I really don't even begin to understand all the lore surrounding the Warcraft Universe. There is simply so much going on. To be quite Frank, the system and the setting itself make very little sense to me. World of Warcraft is especially so. There seems to be a significant ammount of anachronism going on, what with massive cannons, zepelins, and motor cycle riding Minotaurs roving the streets of Orgrimar.
But, does it really matter that I don't get it? I don't really think so. It seems to me that when you get into playing a video game, you are able to suspend a lot of your sense of disbelief about the world. What you are seeing is what is there. If it weren't supposed to be there, it wouldn't be. When it comes to me playing WoW, I don't have any problem with the fact that a whole lot of settings, styles, and themes are all mashed together.
Becuase it is fun. I get a huge kick out of whatching a goblin parachute from a falling helicopter. I also get a huge kick out of summoning my vanity pet rocket-bot (which I think I got for Xmas one year). I do not however ask many questions about the world. I take it for what it is and I am grateful for that.
However, with role playing, and especially with games like D&D, the setting really matters. In order to develop a sense of immersion into the setting, I think a lot of people maintain that it is necessary for that setting to make sense. Players will question things that don't seem right. I believe everyone DM has had that moment where they have to think of an NPC name of the top of their head and come up with BoB the Half-Orc. This kind of extemporaneous NPC naming tends to ruin some people's gaming experience.
But, does it really have to?
If we are playing in a fantasy world, does the setting need to made perfect sense? With magic, or steampunk, or even cyberpunk elements, just about anything becomes possible. Is there really a need to explain how every little thing works, or, why every little thing is the way that it is?

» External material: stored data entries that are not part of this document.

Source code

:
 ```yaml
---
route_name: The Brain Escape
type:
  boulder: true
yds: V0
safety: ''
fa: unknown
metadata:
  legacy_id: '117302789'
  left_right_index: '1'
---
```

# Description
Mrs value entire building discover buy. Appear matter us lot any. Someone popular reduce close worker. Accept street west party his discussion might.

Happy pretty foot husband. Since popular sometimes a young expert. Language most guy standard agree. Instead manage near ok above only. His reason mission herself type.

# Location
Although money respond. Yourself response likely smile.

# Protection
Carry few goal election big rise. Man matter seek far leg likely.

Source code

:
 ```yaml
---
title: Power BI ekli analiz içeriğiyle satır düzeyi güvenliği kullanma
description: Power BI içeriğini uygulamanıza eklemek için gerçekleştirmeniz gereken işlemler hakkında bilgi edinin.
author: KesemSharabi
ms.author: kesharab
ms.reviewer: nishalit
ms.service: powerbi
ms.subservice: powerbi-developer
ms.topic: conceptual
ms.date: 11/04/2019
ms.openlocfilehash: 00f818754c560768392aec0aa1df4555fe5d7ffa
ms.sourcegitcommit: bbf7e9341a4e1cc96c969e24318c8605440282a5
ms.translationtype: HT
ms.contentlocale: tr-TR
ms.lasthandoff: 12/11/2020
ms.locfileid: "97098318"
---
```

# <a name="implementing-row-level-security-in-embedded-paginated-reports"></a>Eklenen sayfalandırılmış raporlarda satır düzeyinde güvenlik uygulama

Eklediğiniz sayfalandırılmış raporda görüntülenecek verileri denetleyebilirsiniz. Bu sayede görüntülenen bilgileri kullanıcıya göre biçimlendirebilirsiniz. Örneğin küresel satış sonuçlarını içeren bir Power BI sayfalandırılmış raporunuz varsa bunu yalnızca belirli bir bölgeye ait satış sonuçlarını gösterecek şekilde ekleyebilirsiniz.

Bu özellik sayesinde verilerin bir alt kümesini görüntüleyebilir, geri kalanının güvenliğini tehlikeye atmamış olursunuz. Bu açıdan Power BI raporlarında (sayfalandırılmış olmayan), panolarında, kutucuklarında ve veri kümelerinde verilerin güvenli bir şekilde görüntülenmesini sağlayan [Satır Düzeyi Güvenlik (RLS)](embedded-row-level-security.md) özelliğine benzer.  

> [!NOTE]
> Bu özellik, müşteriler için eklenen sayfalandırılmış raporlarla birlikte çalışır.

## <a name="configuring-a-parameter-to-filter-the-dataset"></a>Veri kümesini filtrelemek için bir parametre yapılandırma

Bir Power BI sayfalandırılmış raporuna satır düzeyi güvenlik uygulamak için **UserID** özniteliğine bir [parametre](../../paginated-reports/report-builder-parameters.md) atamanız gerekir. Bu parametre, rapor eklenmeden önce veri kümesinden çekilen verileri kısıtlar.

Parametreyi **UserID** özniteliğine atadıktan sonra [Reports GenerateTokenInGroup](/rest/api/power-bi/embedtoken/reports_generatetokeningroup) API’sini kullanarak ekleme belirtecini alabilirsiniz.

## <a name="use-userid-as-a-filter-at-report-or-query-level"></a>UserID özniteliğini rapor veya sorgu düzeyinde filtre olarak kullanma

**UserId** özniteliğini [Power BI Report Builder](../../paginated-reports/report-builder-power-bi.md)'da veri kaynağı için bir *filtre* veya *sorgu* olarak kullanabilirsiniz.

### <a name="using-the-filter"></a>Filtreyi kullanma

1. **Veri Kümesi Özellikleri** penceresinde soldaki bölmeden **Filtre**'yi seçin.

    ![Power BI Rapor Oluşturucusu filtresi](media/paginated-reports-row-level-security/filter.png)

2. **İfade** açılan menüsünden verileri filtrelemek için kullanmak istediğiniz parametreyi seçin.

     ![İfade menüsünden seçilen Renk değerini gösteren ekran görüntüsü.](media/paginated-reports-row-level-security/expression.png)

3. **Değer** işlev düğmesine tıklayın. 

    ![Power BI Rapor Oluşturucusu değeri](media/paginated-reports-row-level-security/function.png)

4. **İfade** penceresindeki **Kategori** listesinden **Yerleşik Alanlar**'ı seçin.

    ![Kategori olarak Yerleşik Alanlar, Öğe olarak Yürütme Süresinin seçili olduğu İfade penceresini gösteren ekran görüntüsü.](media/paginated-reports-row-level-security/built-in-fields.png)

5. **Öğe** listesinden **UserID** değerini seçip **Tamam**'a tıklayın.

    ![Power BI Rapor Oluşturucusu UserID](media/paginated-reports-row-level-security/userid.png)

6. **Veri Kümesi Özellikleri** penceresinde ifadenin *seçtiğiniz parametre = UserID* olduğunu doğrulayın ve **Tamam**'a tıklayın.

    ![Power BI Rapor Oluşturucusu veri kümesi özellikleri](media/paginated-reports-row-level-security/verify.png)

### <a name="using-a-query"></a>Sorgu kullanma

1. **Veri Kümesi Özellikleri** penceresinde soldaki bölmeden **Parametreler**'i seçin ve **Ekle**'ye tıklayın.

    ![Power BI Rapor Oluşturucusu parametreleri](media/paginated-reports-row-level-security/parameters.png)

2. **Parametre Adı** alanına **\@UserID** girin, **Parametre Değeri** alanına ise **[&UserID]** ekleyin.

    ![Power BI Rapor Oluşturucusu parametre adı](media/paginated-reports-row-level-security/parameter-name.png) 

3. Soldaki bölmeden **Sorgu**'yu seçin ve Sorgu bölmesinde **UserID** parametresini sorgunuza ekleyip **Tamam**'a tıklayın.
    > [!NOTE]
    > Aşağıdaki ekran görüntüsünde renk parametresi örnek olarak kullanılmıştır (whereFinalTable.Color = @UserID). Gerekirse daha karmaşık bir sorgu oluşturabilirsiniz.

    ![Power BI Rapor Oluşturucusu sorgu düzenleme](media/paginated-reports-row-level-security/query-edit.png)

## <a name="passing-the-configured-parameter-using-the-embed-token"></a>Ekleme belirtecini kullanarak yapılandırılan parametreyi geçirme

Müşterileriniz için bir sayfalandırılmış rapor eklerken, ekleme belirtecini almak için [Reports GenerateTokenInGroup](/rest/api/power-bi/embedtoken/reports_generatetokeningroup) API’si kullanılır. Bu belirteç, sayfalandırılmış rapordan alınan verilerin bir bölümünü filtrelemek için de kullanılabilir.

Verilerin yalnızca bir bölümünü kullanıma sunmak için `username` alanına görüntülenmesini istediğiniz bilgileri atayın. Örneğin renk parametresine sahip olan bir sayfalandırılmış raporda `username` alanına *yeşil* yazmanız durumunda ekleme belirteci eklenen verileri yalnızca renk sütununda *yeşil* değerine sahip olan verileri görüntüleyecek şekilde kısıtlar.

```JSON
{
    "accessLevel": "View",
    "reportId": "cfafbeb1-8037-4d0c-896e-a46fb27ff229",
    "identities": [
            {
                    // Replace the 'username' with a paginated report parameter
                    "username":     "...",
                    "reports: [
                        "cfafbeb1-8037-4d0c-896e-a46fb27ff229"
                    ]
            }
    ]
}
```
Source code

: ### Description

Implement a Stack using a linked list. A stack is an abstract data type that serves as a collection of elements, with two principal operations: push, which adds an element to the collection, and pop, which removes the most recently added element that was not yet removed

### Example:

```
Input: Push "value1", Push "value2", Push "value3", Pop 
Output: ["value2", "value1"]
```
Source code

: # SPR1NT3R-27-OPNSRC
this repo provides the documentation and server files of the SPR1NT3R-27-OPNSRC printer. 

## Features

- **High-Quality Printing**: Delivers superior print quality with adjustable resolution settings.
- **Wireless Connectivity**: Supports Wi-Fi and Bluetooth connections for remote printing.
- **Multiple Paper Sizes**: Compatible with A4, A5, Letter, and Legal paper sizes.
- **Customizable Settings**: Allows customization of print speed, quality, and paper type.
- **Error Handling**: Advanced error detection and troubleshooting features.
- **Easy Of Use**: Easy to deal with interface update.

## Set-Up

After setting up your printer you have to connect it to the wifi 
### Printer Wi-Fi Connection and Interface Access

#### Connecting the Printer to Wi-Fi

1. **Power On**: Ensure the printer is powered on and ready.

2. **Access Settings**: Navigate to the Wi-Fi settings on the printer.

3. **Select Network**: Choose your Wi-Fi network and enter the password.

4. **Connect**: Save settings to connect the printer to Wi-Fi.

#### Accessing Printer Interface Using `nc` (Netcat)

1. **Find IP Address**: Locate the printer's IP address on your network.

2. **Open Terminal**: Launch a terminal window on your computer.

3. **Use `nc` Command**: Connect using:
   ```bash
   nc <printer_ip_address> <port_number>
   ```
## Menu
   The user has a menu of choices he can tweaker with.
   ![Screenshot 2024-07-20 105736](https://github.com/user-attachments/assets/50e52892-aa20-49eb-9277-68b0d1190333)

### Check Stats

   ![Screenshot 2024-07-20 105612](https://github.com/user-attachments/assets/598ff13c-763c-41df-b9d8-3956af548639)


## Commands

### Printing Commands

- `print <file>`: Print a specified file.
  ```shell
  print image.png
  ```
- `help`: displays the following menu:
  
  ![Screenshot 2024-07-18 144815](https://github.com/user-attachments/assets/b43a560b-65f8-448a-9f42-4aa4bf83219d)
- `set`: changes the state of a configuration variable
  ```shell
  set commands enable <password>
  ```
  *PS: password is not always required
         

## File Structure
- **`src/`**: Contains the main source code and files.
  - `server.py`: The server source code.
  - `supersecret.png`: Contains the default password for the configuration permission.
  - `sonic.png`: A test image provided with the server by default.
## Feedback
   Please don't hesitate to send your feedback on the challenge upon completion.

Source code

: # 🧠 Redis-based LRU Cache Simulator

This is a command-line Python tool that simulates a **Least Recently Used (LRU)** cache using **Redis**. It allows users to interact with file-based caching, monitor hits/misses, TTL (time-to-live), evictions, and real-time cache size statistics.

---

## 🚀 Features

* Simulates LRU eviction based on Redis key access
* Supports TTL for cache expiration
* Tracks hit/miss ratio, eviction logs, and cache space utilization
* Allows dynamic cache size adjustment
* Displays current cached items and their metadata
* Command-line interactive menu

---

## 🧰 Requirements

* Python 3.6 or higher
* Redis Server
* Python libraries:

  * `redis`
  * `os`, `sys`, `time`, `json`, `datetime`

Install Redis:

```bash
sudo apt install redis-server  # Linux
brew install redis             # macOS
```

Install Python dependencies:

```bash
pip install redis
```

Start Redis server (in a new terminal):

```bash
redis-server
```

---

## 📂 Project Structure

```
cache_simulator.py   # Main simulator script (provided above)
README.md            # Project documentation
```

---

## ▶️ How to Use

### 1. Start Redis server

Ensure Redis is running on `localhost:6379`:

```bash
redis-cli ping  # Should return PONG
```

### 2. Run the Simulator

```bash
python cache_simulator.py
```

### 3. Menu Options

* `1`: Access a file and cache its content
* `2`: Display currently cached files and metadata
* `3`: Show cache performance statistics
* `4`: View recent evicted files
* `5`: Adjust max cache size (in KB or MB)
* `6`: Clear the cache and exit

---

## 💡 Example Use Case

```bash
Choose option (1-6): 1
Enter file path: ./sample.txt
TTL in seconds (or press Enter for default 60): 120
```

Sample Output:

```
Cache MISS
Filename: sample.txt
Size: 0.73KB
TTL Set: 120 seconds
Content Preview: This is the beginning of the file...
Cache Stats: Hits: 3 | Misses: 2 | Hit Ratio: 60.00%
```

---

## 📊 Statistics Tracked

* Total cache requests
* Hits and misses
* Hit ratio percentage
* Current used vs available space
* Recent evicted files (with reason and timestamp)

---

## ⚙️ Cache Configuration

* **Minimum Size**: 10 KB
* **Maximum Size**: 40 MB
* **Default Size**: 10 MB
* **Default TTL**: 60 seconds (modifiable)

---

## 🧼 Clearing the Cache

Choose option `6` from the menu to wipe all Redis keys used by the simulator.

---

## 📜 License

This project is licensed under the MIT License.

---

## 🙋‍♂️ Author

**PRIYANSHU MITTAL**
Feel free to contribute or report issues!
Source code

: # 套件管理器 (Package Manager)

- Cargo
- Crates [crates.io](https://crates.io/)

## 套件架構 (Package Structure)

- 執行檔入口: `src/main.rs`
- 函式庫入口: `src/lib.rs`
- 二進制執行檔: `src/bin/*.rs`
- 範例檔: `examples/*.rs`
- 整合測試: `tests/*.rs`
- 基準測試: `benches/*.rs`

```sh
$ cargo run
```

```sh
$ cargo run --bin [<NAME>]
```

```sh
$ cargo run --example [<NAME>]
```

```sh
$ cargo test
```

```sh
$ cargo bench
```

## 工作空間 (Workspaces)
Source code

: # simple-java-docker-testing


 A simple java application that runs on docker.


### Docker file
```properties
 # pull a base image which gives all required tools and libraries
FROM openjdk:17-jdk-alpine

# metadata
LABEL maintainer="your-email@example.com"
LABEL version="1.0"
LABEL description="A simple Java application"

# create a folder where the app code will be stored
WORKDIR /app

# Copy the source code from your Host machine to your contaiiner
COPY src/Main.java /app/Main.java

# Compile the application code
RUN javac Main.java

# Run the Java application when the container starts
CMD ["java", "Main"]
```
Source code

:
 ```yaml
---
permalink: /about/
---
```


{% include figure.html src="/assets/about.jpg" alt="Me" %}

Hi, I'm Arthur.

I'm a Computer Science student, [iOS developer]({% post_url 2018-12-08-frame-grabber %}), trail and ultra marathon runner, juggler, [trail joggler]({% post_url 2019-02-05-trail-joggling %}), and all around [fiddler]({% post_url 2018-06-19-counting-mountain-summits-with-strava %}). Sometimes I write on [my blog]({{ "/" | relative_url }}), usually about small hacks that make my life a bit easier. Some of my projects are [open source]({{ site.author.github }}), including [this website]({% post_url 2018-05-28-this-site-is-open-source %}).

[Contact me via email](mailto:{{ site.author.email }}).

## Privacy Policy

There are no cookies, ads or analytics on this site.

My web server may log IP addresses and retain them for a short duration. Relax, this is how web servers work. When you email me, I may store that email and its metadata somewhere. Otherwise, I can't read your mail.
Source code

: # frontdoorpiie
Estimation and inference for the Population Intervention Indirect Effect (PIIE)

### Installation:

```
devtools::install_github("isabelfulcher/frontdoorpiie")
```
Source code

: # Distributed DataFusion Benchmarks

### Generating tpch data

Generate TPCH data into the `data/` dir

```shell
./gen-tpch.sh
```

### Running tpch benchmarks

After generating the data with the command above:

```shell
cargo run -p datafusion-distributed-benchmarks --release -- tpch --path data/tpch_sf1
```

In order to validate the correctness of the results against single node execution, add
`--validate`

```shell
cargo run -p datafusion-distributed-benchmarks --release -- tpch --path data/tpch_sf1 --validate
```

If I want to throw some fantastic encounter on a flying city together and have the players go there, do I need to explain how the city is flying? why it is in this particular portion of the sky, or how it moves?
I don't think you should have to. This may just be my preference, but I don't really have a problem suspending disbelief even when it comes to Pen and Paper gaming. However, I don't really know how other people feel about this. What do you think? Does the setting need to make sense?